Pause(nlos).
Da es Jhoel schwer fällt, sich zu konzentrieren und an einem Ort zu bleiben, ist Luis täglich quasi pausenlos auf der Suche nach ihm. Somit wird die Unterrichtsdurchführung in den letzten Tagen immer öfters mir übertragen.
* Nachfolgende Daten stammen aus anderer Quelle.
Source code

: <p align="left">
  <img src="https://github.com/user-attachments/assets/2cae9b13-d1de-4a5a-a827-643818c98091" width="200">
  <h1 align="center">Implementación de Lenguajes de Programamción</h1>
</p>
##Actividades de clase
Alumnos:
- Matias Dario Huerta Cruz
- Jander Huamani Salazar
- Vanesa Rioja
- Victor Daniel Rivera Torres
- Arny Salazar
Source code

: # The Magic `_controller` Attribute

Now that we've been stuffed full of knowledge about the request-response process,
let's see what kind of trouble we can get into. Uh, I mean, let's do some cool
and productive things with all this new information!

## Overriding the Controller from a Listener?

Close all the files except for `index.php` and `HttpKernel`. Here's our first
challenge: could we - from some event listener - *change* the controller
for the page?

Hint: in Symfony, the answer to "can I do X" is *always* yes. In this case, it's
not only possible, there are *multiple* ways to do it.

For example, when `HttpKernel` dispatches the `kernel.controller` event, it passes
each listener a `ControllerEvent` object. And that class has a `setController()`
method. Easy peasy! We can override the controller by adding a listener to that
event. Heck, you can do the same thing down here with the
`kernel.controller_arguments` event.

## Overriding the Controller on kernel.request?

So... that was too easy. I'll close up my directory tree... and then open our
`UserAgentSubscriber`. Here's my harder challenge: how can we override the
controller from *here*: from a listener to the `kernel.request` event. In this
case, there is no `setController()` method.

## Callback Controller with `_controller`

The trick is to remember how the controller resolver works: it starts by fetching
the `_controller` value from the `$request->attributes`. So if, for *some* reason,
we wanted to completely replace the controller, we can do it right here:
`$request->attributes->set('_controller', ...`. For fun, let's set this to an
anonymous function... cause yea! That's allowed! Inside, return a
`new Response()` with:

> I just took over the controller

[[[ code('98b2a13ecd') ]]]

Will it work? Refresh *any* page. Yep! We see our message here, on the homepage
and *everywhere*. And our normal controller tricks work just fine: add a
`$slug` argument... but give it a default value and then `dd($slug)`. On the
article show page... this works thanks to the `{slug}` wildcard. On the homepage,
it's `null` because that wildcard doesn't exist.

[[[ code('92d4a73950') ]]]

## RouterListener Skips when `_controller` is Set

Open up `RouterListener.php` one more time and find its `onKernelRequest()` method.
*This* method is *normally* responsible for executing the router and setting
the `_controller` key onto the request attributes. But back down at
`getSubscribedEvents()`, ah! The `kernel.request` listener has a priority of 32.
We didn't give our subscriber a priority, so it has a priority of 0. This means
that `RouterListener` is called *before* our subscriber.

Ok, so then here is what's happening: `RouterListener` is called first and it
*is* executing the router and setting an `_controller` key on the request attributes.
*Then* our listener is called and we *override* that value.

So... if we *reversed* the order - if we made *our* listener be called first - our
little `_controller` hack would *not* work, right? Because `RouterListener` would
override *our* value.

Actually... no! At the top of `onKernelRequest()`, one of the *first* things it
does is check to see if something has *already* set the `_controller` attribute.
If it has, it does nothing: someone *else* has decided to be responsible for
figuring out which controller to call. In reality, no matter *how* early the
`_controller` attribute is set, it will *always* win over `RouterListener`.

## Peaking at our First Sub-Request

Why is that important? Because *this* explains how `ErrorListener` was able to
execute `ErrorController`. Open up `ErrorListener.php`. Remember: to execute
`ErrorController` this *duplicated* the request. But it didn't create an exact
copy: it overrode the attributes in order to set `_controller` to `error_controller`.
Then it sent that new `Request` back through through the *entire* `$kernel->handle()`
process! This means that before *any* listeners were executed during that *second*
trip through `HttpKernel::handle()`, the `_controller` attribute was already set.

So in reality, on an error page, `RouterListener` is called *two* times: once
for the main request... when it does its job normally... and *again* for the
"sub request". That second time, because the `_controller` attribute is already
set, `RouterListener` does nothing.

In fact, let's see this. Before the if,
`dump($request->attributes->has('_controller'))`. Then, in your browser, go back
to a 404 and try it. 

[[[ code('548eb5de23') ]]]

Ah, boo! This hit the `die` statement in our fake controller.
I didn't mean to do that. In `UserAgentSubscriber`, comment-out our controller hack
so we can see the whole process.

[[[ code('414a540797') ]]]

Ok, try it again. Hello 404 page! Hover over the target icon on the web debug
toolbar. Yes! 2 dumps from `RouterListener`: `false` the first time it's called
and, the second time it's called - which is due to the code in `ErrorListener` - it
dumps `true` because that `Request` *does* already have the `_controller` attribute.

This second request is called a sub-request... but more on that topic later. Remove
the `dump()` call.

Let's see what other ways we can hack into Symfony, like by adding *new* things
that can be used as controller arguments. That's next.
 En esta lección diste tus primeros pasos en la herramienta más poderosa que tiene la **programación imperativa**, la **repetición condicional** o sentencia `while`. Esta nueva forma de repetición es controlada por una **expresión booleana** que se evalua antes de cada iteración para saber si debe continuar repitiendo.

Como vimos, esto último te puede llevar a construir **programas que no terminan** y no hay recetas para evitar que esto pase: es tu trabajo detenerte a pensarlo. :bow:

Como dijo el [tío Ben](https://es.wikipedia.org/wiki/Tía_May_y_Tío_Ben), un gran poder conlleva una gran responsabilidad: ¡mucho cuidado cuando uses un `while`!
Inzwischen kann ich mir innerhalb kürzester Zeit Aktivitäten mit den Kindern überlegen, was allerdings auch notwendig ist, denn sobald man ihnen eine Pause gibt, sinkt die Konzentration und die Motivation zu arbeiten erheblich. Während ich also heute mit den Kindern die Zahl "3" wiederhole, male ich kurzerhand einen Schmetterling, dessen rechte Flügelform der Zahl "3" entspricht und die Kinder zeichnen die Zahl / den Flügel nach bzw. bekleben sie / ihn mit Wolle. Auf Wegen wie diesen versuchen wir den Kindern, simple Dinge beizubringen. In meiner Gruppe geht es nämlich weniger um den akademischen Fortschritt der Kinder, sondern viel mehr darum, dass sie lernen, sich in ihrer Umgebung zurechtzufinden und zu wissen, wie sie sich dort dann verhalten.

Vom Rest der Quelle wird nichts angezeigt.